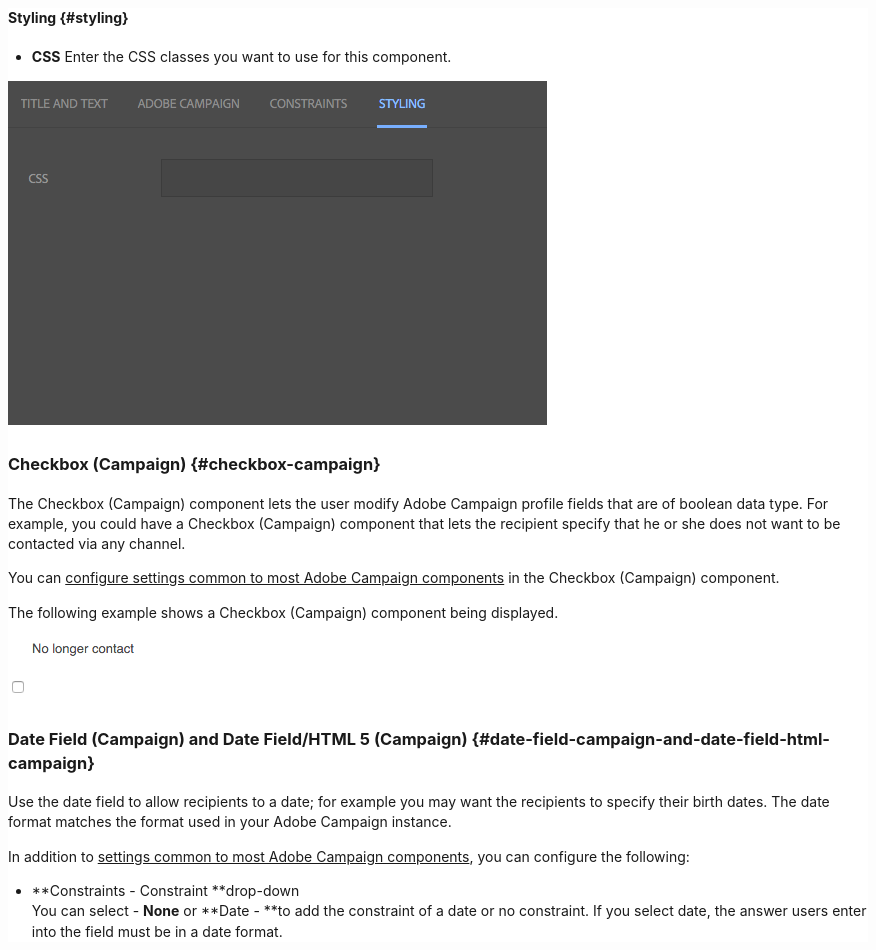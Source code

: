 #### Styling {#styling}

* **CSS** 
  Enter the CSS classes you want to use for this component.

![](assets/chlimage_1-121.png) 

### Checkbox (Campaign) {#checkbox-campaign}

The Checkbox (Campaign) component lets the user modify Adobe Campaign profile fields that are of boolean data type. For example, you could have a Checkbox (Campaign) component that lets the recipient specify that he or she does not want to be contacted via any channel.

You can [configure settings common to most Adobe Campaign components](#settings-common-to-most-components) in the Checkbox (Campaign) component.

The following example shows a Checkbox (Campaign) component being displayed.

![](assets/chlimage_1-122.png) 

### Date Field (Campaign) and Date Field/HTML 5 (Campaign) {#date-field-campaign-and-date-field-html-campaign}

Use the date field to allow recipients to a date; for example you may want the recipients to specify their birth dates. The date format matches the format used in your Adobe Campaign instance.

In addition to [settings common to most Adobe Campaign components](#settings-common-to-most-components), you can configure the following:

* **Constraints - Constraint **drop-down  
  You can select - **None** or **Date - **to add the constraint of a date or no constraint. If you select date, the answer users enter into the field must be in a date format. 
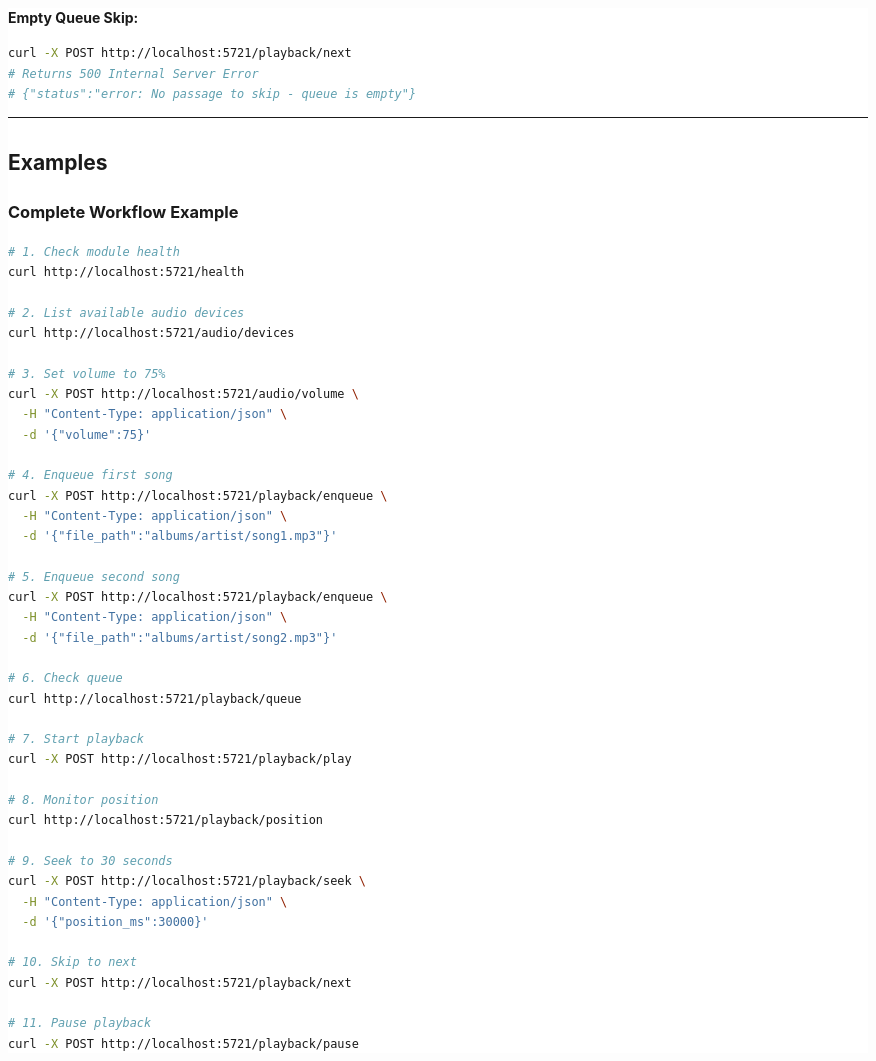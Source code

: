 **Empty Queue Skip:**
```bash
curl -X POST http://localhost:5721/playback/next
# Returns 500 Internal Server Error
# {"status":"error: No passage to skip - queue is empty"}
```

---

## Examples

### Complete Workflow Example

```bash
# 1. Check module health
curl http://localhost:5721/health

# 2. List available audio devices
curl http://localhost:5721/audio/devices

# 3. Set volume to 75%
curl -X POST http://localhost:5721/audio/volume \
  -H "Content-Type: application/json" \
  -d '{"volume":75}'

# 4. Enqueue first song
curl -X POST http://localhost:5721/playback/enqueue \
  -H "Content-Type: application/json" \
  -d '{"file_path":"albums/artist/song1.mp3"}'

# 5. Enqueue second song
curl -X POST http://localhost:5721/playback/enqueue \
  -H "Content-Type: application/json" \
  -d '{"file_path":"albums/artist/song2.mp3"}'

# 6. Check queue
curl http://localhost:5721/playback/queue

# 7. Start playback
curl -X POST http://localhost:5721/playback/play

# 8. Monitor position
curl http://localhost:5721/playback/position

# 9. Seek to 30 seconds
curl -X POST http://localhost:5721/playback/seek \
  -H "Content-Type: application/json" \
  -d '{"position_ms":30000}'

# 10. Skip to next
curl -X POST http://localhost:5721/playback/next

# 11. Pause playback
curl -X POST http://localhost:5721/playback/pause
```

_ _ _ _

* [TASK REQUIREMENTS]
Please filter the entries above down to the lines holding "settings" and copy them.

* [RESPONSE TO THE EXERCISE]
You can [configure settings common to most Adobe Campaign components](#settings-common-to-most-components) in the Checkbox (Campaign) component.
In addition to [settings common to most Adobe Campaign components](#settings-common-to-most-components), you can configure the following:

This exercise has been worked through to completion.